Dreimal Nein zur Betriebsrente
Neues Gesetz bringt keine Verbesserung | Besser wäre die Stärkung der gesetzlichen Rente
Ein dreifaches Nein, so lauteten die Antworten auf den meisten Fragebögen, die ver.di an Betriebsräte in Betrieben der Druckindustrie und der Papierverarbeitung verschickt hatte. Anlass war ein neues Gesetz, das Betriebsrenten fördern soll. Angesichts der aktuellen Nein-Antworten scheint das dringend notwendig.
Nicht mal ein Zuschuss
Nein kam auf die Frage, ob der Arbeitgeber für alle Beschäftigten – ohne Ausnahme – eine Betriebsrente finanziere. Ein Nein auf die Frage, ob der Arbeitgeber wenigstens einen Zuschuss für eine betriebliche Altersvorsorge leiste. Schließlich ein Nein, ob es zumindest andere Formen einer betrieblichen Altersvorsorge gebe. Und wo es kein Nein gab, gingen einzelne Regelungen selten über eine Altersvorsorge hinaus, die die Beschäftigten selbst bezahlen mussten.

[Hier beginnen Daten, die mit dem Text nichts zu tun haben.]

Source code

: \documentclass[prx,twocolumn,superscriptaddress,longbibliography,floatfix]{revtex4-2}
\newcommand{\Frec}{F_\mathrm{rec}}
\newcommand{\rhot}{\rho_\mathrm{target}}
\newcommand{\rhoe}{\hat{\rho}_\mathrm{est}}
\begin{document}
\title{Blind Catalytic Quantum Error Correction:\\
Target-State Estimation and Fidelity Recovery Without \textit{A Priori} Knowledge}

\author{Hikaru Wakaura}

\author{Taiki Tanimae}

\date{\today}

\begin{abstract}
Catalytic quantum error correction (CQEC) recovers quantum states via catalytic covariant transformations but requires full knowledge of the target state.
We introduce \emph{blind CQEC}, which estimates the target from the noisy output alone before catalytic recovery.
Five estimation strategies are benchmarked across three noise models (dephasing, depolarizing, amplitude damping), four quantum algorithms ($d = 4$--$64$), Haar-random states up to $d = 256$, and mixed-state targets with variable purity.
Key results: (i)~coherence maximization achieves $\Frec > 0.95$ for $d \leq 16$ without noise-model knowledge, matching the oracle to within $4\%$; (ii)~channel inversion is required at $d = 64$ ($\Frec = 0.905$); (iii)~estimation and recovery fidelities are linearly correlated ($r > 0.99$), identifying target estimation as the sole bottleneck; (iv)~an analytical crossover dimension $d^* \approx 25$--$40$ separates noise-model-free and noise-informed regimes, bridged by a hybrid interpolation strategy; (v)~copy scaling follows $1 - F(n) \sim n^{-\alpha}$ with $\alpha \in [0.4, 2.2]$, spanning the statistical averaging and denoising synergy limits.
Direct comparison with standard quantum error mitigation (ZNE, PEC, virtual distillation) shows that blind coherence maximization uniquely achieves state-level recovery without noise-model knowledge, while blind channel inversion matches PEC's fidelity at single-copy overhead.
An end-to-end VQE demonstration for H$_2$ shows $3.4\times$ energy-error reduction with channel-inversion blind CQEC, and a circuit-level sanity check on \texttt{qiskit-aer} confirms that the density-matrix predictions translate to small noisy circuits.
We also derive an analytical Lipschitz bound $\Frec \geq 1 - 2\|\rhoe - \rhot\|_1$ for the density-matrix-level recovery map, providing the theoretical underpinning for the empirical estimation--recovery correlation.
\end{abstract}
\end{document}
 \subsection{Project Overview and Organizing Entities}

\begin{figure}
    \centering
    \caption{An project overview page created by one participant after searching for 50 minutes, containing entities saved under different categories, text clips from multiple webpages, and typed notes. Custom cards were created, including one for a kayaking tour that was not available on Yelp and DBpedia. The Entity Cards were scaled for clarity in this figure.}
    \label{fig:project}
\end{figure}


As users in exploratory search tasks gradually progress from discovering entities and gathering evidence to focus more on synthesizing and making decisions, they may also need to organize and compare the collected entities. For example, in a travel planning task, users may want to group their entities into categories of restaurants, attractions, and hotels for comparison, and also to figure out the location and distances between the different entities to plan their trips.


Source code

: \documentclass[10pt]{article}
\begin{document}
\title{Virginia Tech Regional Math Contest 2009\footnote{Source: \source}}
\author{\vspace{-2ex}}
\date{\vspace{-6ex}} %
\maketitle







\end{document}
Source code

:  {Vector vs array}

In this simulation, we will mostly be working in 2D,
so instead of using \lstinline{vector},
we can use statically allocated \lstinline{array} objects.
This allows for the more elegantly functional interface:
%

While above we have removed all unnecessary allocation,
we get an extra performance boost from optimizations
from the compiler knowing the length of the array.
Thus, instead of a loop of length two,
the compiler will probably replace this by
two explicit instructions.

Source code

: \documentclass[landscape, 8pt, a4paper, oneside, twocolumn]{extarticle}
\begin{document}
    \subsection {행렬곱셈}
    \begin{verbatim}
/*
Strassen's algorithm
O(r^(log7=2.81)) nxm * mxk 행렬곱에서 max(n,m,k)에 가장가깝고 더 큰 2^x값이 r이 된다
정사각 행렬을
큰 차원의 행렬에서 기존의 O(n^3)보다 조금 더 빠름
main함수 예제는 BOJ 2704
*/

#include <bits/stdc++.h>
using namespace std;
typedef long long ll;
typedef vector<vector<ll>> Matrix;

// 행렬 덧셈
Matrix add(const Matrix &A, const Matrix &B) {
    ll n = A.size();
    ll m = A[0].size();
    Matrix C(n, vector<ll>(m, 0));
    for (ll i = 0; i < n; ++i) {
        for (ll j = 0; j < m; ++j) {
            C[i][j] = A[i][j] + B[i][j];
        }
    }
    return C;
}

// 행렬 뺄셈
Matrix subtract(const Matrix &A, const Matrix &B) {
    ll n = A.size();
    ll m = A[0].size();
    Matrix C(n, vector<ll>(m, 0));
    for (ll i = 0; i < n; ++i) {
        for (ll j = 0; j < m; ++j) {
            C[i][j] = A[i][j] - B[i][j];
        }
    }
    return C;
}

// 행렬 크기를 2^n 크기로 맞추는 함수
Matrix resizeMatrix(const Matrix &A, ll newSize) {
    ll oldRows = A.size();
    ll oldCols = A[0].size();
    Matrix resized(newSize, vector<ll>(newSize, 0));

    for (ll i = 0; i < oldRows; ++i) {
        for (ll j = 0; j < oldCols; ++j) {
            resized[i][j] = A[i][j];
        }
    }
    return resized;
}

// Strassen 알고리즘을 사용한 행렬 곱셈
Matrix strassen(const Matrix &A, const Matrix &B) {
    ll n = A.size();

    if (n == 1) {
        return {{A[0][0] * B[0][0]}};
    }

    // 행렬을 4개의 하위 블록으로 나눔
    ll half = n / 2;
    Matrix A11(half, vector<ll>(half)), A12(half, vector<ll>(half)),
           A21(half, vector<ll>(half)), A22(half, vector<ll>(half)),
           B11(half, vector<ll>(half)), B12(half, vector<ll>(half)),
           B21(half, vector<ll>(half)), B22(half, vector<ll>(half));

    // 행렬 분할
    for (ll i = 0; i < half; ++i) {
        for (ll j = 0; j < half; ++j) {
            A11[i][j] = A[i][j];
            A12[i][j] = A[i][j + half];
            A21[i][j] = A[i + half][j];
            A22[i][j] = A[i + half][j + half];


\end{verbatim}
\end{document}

Nur ausnahmsweise zahlt allein der Arbeitgeber Beiträge für eine Betriebsrente. Zum Beispiel C.H.Beck in Nördlingen: Je nach Gehaltsgruppe und Dauer der Betriebszugehörigkeit garantiert das Unternehmen seinen Beschäftigten eine Betriebsrente zwischen rund 126 und 260 Euro. Andere Unternehmen gewährleisten keinen Rentenbetrag, sondern nur die Beitragshöhe: Der Ravensburger Spieleverlag entrichtet monatlich zwischen knapp 71 und 141 Euro.

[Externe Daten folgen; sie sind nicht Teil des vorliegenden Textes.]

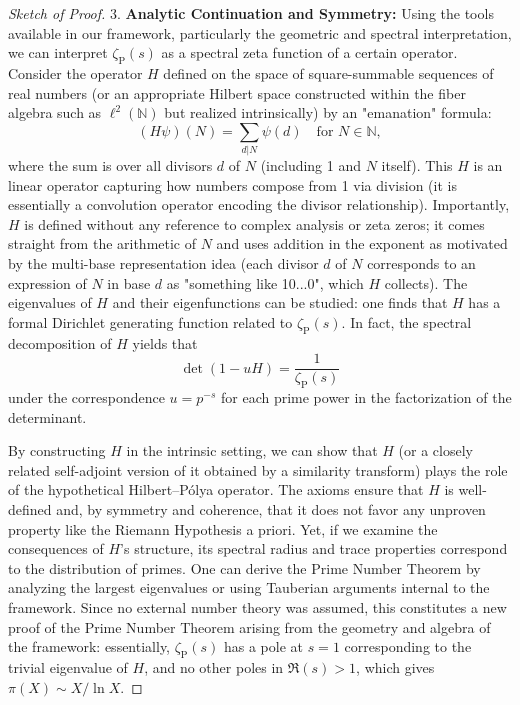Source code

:\documentclass[11pt]{article}
\begin{document}
\begin{proof}[Sketch of Proof]
3. \textbf{Analytic Continuation and Symmetry:} Using the tools available in our framework, particularly the geometric and spectral interpretation, we can interpret $\zeta_{\mathrm{P}}(s)$ as a spectral zeta function of a certain operator. Consider the operator $H$ defined on the space of square-summable sequences of real numbers (or an appropriate Hilbert space constructed within the fiber algebra such as $\ell^2(\mathbb{N})$ but realized intrinsically) by an "emanation" formula:
\[
(H \psi)(N) = \sum_{d|N} \psi(d) \quad \text{for } N \in \mathbb{N},
\] 
where the sum is over all divisors $d$ of $N$ (including 1 and $N$ itself). This $H$ is an linear operator capturing how numbers compose from 1 via division (it is essentially a convolution operator encoding the divisor relationship). Importantly, $H$ is defined without any reference to complex analysis or zeta zeros; it comes straight from the arithmetic of $N$ and uses addition in the exponent as motivated by the multi-base representation idea (each divisor $d$ of $N$ corresponds to an expression of $N$ in base $d$ as "something like 10...0", which $H$ collects). The eigenvalues of $H$ and their eigenfunctions can be studied: one finds that $H$ has a formal Dirichlet generating function related to $\zeta_{\mathrm{P}}(s)$. In fact, the spectral decomposition of $H$ yields that 
\[
\det(1 - u H) = \frac{1}{\zeta_{\mathrm{P}}(s)}
\] 
under the correspondence $u = p^{-s}$ for each prime power in the factorization of the determinant.

By constructing $H$ in the intrinsic setting, we can show that $H$ (or a closely related self-adjoint version of it obtained by a similarity transform) plays the role of the hypothetical Hilbert--Pólya operator. The axioms ensure that $H$ is well-defined and, by symmetry and coherence, that it does not favor any unproven property like the Riemann Hypothesis a priori. Yet, if we examine the consequences of $H$'s structure, its spectral radius and trace properties correspond to the distribution of primes. One can derive the Prime Number Theorem by analyzing the largest eigenvalues or using Tauberian arguments internal to the framework. Since no external number theory was assumed, this constitutes a new proof of the Prime Number Theorem arising from the geometry and algebra of the framework: essentially, $\zeta_{\mathrm{P}}(s)$ has a pole at $s=1$ corresponding to the trivial eigenvalue of $H$, and no other poles in $\Re(s)>1$, which gives $\pi(X) \sim X/\ln X$.


\end{proof}
\end{document}
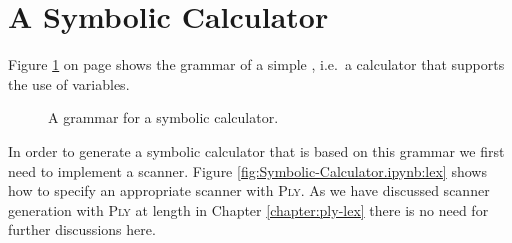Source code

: \section{A Symbolic Calculator}
Figure \ref{fig:calculator.g} on page \pageref{fig:calculator.g} shows the grammar of a simple 
, i.e.~a calculator that supports the use of variables.  

\begin{figure}[!ht]

  \begin{center}    
  \end{center}
  \caption{A grammar for a symbolic calculator.}
  \label{fig:calculator.g}
\end{figure}

In order to generate a symbolic calculator that is based on this grammar we first need to implement a scanner.
Figure \ref{fig:Symbolic-Calculator.ipynb:lex} shows how to specify an appropriate scanner with \textsc{Ply}.
As we have discussed scanner generation with \textsc{Ply} at length in Chapter \ref{chapter:ply-lex} there is
no need for further discussions here.

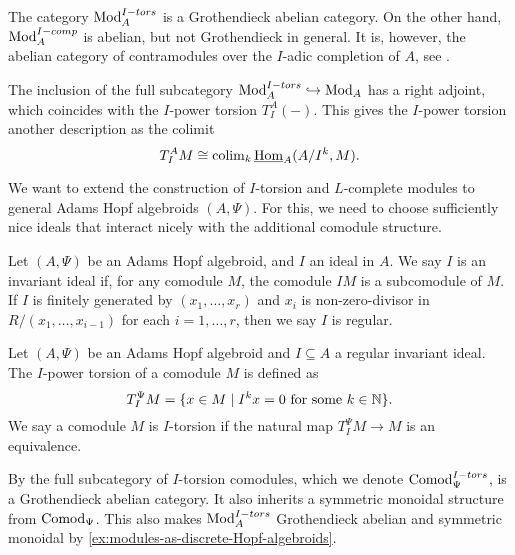 \begin{remark}
    The category $\mathrm{Mod}_A^{I-tors}$ is a Grothendieck abelian category. On the other hand, $\mathrm{Mod}_A^{I-comp}$ is abelian, but not Grothendieck in general. It is, however, the abelian category of contramodules over the $I$-adic completion of $A$, see \cite{positselski_2022_contramodules}. \citeme
\end{remark}

The inclusion of the full subcategory $\mathrm{Mod}_A^{I-tors}\hookrightarrow \mathrm{Mod}_A$ has a right adjoint, which coincides with the $I$-power torsion $T_I^A(-)$. This gives the $I$-power torsion another description as the colimit 
$$T_I^A M \cong \operatorname{colim}_k \operatorname{\underline{Hom}}_A (A/I^k, M).$$

We want to extend the construction of $I$-torsion and $L$-complete modules to general Adams Hopf algebroids $(A,\Psi)$. For this, we need to choose sufficiently nice ideals that interact nicely with the additional comodule structure. 

\begin{definition}
    Let $(A, \Psi)$ be an Adams Hopf algebroid, and $I$ an ideal in $A$. We say $I$ is an { invariant ideal} if, for any comodule $M$, the comodule $IM$ is a subcomodule of $M$. If $I$ is finitely generated by $(x_1, \ldots, x_r)$ and $x_i$ is non-zero-divisor in $R/(x_1, \ldots, x_{i-1})$ for each $i=1, \ldots, r$, then we say $I$ is { regular}. 
\end{definition}

\begin{definition}
    \label{def:I-power-torsion-comodule}
    Let $(A,\Psi)$ be an Adams Hopf algebroid and $I\subseteq A$ a regular invariant ideal. The $I$-power torsion of a comodule $M$ is defined as 
    $$T_I^\Psi M = \{x\in M \mid I^kx = 0 \text{ for some } k\in \mathbb{N}\}.$$
    We say a comodule $M$ is { $I$-torsion} if the natural map $T_I^\Psi M\longrightarrow M$ is an equivalence. 
\end{definition}

\begin{remark}
    \label{rm:torsion-comodules-grothendieck-monoidal}
    By \cite[5.10]{barthel-heard-valenzuela_2018} the full subcategory of $I$-torsion comodules, which we denote { $\mathrm{Comod}_\Psi^{I-tors}$}, is a Grothendieck abelian category. It also inherits a symmetric monoidal structure from $\mathrm{Comod}_\Psi$. This also makes $\mathrm{Mod}_A^{I-tors}$ Grothendieck abelian and symmetric monoidal by \cref{ex:modules-as-discrete-Hopf-algebroids}. 
\end{remark}

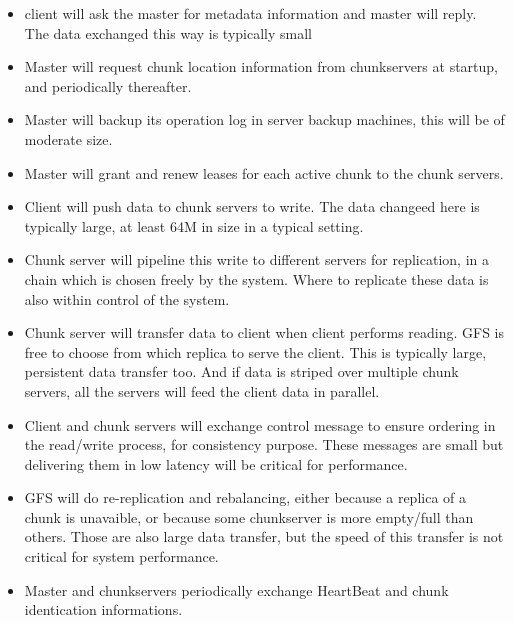 \begin{itemize}
\item{}
client will ask the master for metadata information and master will reply. The data exchanged this way is typically small 

\item{}
Master will request chunk location information from chunkservers at startup, and periodically thereafter.

\item{}
Master will backup its operation log in server backup machines, this will be of moderate size.

\item{}
Master will grant and renew leases for each active chunk to the chunk servers.

\item{}
Client will push data to chunk servers to write. The data changeed here is typically large, at least 64M in size in a typical setting.

\item{}
Chunk server will pipeline this write to different servers for replication, in a chain which is chosen freely by the system. Where to replicate these data is also within control of the system.

\item{}
Chunk server will transfer data to client when client performs reading. GFS is free to choose from which replica to serve the client. This is typically large, persistent data transfer too. And if data is striped over multiple chunk servers, all the servers will feed the client data in parallel.

\item{}
Client and chunk servers will exchange control message to ensure ordering in the read/write process, for consistency purpose. These messages are small but delivering them in low latency will be critical for performance.

\item{}
GFS will do re-replication and rebalancing, either because a replica of a chunk is unavaible, or because some chunkserver is more empty/full than others. Those are also large data transfer, but the speed of this transfer is not critical for system performance.

\item{}
Master and chunkservers periodically exchange HeartBeat and chunk identication informations.

\end{itemize}
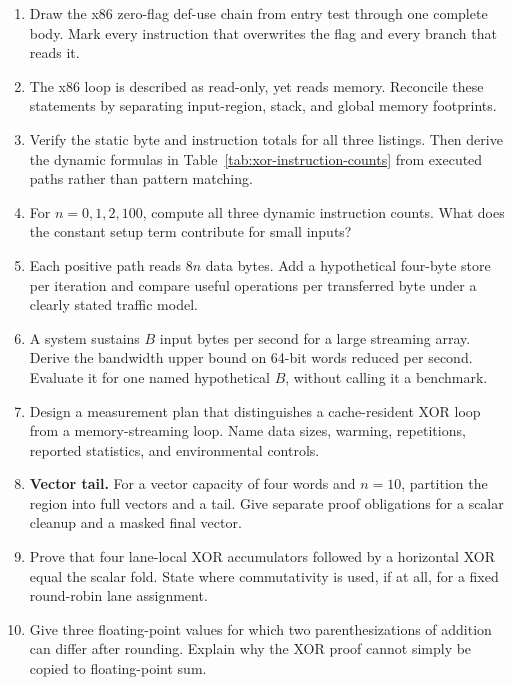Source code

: \begin{enumerate}
\item Draw the x86 zero-flag def-use chain from entry test through one complete
body. Mark every instruction that overwrites the flag and every branch that
reads it.

\item The x86 loop is described as read-only, yet  reads memory.
Reconcile these statements by separating input-region, stack, and global
memory footprints.

\item Verify the static byte and instruction totals for all three listings.
Then derive the dynamic formulas in Table~\ref{tab:xor-instruction-counts}
from executed paths rather than pattern matching.

\item For \(n=0,1,2,100\), compute all three dynamic instruction counts. What
does the constant setup term contribute for small inputs?

\item Each positive path reads \(8n\) data bytes. Add a hypothetical
four-byte store per iteration and compare useful operations per transferred
byte under a clearly stated traffic model.

\item A system sustains \(B\) input bytes per second for a large streaming
array. Derive the bandwidth upper bound on 64-bit words reduced per second.
Evaluate it for one named hypothetical \(B\), without calling it a benchmark.

\item Design a measurement plan that distinguishes a cache-resident XOR loop
from a memory-streaming loop. Name data sizes, warming, repetitions, reported
statistics, and environmental controls.

\item \textbf{Vector tail.} For a vector capacity of four words and
\(n=10\), partition the region into full vectors and a tail. Give separate
proof obligations for a scalar cleanup and a masked final vector.

\item Prove that four lane-local XOR accumulators followed by a horizontal XOR
equal the scalar fold. State where commutativity is used, if at all, for a
fixed round-robin lane assignment.

\item Give three floating-point values for which two parenthesizations of
addition can differ after rounding. Explain why the XOR proof cannot simply be
copied to floating-point sum.


\end{enumerate}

»Die Bundesregierung hätte besser die gesetzliche Rente aufgewertet, statt weiterhin auf kapitalgedeckte Altersvorsorgesysteme zu setzen.«
Andreas Fröhlich, ver.di
Kein Geschenk
Smurfit Kappa in Brühl bei Köln zahlt im Monat 50 Euro. Doch zufrieden ist Betriebsratsvorsitzender Uwe Knorr damit nicht: »Das ist kein Geschenk.« Zwar sei der Konzerntarifvertrag zur Altersvorsorge schon gut. »Aber – ganz ehrlich – lieber würde ich im Monat 150 oder 200 Euro mehr in die Rentenkasse einzahlen, um später eine bessere Rente zu erhalten.« Noch lieber wäre es Knorr, wenn er wöchentlich nur 35 Stunden arbeiten müsste. Denn der Tarifvertrag war 2013 der Preis dafür, dass die Smurfit-Kappa-Beschäftigten zwei Stunden länger arbeiten als im Manteltarifvertrag vereinbart.
Kritik am Gesetz
Auch Andreas Fröhlich, bei ver.di für die Papierverarbeitung und die Druckindustrie zuständig, hält viele Regelungen für zu kurz gesprungen. Denn es bleibe ein grundsätzliches Problem: »In den allermeisten Fällen führen die Regelungen nicht dazu, dass die Beschäftigten in der Rente ihren Lebensstandard erhalten können.« Daran ändert auch das zum 1. Januar 2018 in Kraft getretene neue Rentengesetz nichts. Danach könnten allenfalls bei den untersten Helfertarifen Arbeitgeber von staatlichen Zuschüssen profitieren (die für untere Lohngruppen bei einem Lohn bis zu 2.200 Euro im Monat zwischen 72 und 144 Euro betragen). »Die Bundes regierung hätte besser die gesetzliche Rente deutlich aufgewertet, statt weiterhin auf kapitalgedeckte Altersvorsorgesysteme zu setzen«, kritisiert Fröhlich das neue Gesetz.
Hintergrund
Neues Gesetz zu Betriebsrenten
Die Begründung der vorigen großen Koalition für das sogenannte Betriebsrentenstärkungsgesetz hieß: »Betriebsrenten sind noch nicht ausreichend verbreitet.« Besonders »in kleinen Unternehmen und bei Beschäftigten mit niedrigem Einkommen bestehen Lücken.« Der Ausweg: Es sollen »neue Wege« gegangen werden. Der Arbeitgeber muss nicht mehr eine bestimmte Höhe für eine spätere Leistung zusagen, sondern nur noch die Höhe der (bezuschussten) Beiträge. »Das Kapitalanlagerisiko tragen damit allein die Beschäftigten«, kritisiert Rentenfachmann Johannes Steffen, Betreiber des Internetportals www.sozialpolitik-portal.de
Lauter Fehler
Bei einer allerdings nicht repräsentativen Überprüfung von über 1.000 Verträgen für Betriebsrenten stellte eine Beratungsgesellschaft fest, dass kaum eine Regelung ohne Fehler war. Nicht nur Arbeitgeber, sondern auch Beschäftigte liefen Gefahr, Nachzahlungen leisten zu müssen.